Very understandably, Nora buggers off and crashes with Joe and Cecile -- that was utterly shit parenting, Barry and Iris. Good for some drama, though, and I can honestly conceivably see these two fuck up like that. I mean, it's not like either of them are parents yet.

Also, what's up with Iris being pissed that Barry brought Nora a phone? Is there... is there some logic to that?

The B-plots in this episode... are quite uninteresting and uneventful as well. We get confirmation that the-man-who-is-Cicada became Cicada because the trajectory of the Thinker meteor was altered by XS. Ralph and Sherloque Wells go around investigating Cicada's mask, and while it initially seems to be a dead end, turns out that Sherloque manages to put together Ralph's findings together and conclude that Cicada has a lung injury. It's a bit insipid, but it's well acted, at least. Oh, and while Cicada's lightning-bolt dagger does have powers, apparently the man himself has super-strength. Okay, then.

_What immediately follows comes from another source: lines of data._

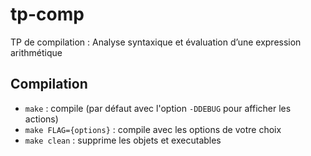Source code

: # tp-comp

TP de compilation : Analyse syntaxique et évaluation d’une expression arithmétique

## Compilation

- `make` : compile (par défaut avec l'option `-DDEBUG` pour afficher les actions)
- `make FLAG={options}` : compile avec les options de votre choix
- `make clean` : supprime les objets et executables




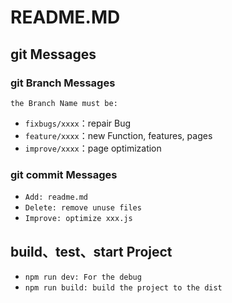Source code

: # README.MD

## git Messages

### git Branch Messages

    the Branch Name must be:

- `fixbugs/xxxx`：repair Bug
- `feature/xxxx`：new Function, features, pages
- `improve/xxxx`：page optimization

### git commit Messages

- `Add: readme.md`
- `Delete: remove unuse files`
- `Improve: optimize xxx.js`

## build、test、start Project

- `npm run dev: For the debug`
- `npm run build: build the project to the dist`
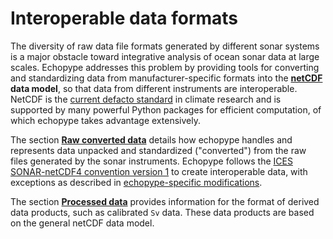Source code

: # Interoperable data formats

The diversity of raw data file formats generated by different sonar systems is a major obstacle toward integrative analysis of ocean sonar data at large scales. Echopype addresses this problem by providing tools for converting and standardizing data from manufacturer-specific formats into the **[netCDF](https://www.unidata.ucar.edu/software/netcdf/) data model**, so that data from different instruments are interoperable. NetCDF is the [current defacto standard](https://clouds.eos.ubc.ca/~phil/courses/parallel_python/02_xarray_zarr.html) in climate research and is supported by many powerful Python packages for efficient computation, of which echopype takes advantage extensively.

The section [**Raw converted data**](data-format:raw-data) details how echopype handles and represents data unpacked and standardized ("converted") from the raw files generated by the sonar instruments. Echopype follows the [ICES SONAR-netCDF4 convention version 1](http://www.ices.dk/sites/pub/Publication%20Reports/Cooperative%20Research%20Report%20(CRR)/CRR341.pdf) to create interoperable data, with exceptions as described in [echopype-specific modifications](data-format:mod-to-sonart-netcdf4).

The section [**Processed data**](data-format:processed-data) provides information for the format of derived data products, such as calibrated `Sv` data. These data products are based on the general netCDF data model.
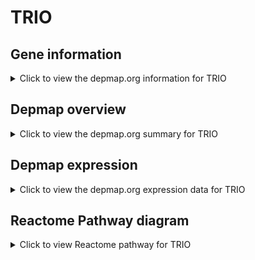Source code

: <h1>TRIO</h1>

<h2>Gene information</h2>
<details>
  <summary>Click to view the depmap.org information for TRIO</summary>
  <iframe src="https://depmap.org/portal/gene/TRIO?tab=about" style="border:none;width:100%;height:800px"></iframe>
</details>

<h2>Depmap overview</h2>
<details>
  <summary>Click to view the depmap.org summary for TRIO</summary>
  <iframe src="https://depmap.org/portal/gene/TRIO?tab=overview" style="border:none;width:100%;height:800px"></iframe>
</details>

<h2>Depmap expression</h2>
<details>
  <summary>Click to view the depmap.org expression data for TRIO</summary>
  <iframe src="https://depmap.org/portal/gene/TRIO?tab=characterization" style="border:none;width:100%;height:800px"></iframe>
</details>



<h2>Reactome Pathway diagram</h2>
<details>
  <summary>Click to view Reactome pathway for TRIO</summary>
  <p>DCC mediated attractive signaling</p>
  <iframe src="https://reactome.org/PathwayBrowser/#/R-HSA-418885" style="border:none;width:100%;height:800px"></iframe>
</details>



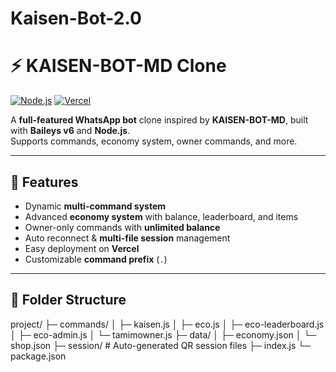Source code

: # Kaisen-Bot-2.0

# ⚡ KAISEN-BOT-MD Clone

[![Node.js](https://img.shields.io/badge/Node.js-18.x-green)](https://nodejs.org/)
[![Vercel](https://img.shields.io/badge/Deploy%20on-Vercel-blue)](https://vercel.com/new)

A **full-featured WhatsApp bot** clone inspired by **KAISEN-BOT-MD**, built with **Baileys v6** and **Node.js**.  
Supports commands, economy system, owner commands, and more.

---

## 🚀 Features

- Dynamic **multi-command system**  
- Advanced **economy system** with balance, leaderboard, and items  
- Owner-only commands with **unlimited balance**  
- Auto reconnect & **multi-file session** management  
- Easy deployment on **Vercel**  
- Customizable **command prefix** (`.`)

---

## 📂 Folder Structure
project/
├─ commands/
│ ├─ kaisen.js
│ ├─ eco.js
│ ├─ eco-leaderboard.js
│ ├─ eco-admin.js
│ └─ tamimowner.js
├─ data/
│ ├─ economy.json
│ └─ shop.json
├─ session/ # Auto-generated QR session files
├─ index.js
└─ package.json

Overall, I actually find myself enjoying the wacky West/Allen family drama, even if I do think that Iris and Barry are pretty much being asses in this scene. The episode itself is pretty underwhelming, though, other than that brief twist regarding the meta-tech and the secret of Nora's beef with Barry. Oh well.


DC Easter Eggs Corner:

  • Spencer Young is loosely based on the minor Flash villain Spin, albeit gender-flipped and given a new name. In the comics, Spin (real name Auerbach) is a media mogul owning KN news, and he kidnapped a metahuman named Edwar Martinez, using Martinez's reality-warping powers to aid him in his crimes as well as to generate news in the media. Spin fought Wally West for a couple of issues.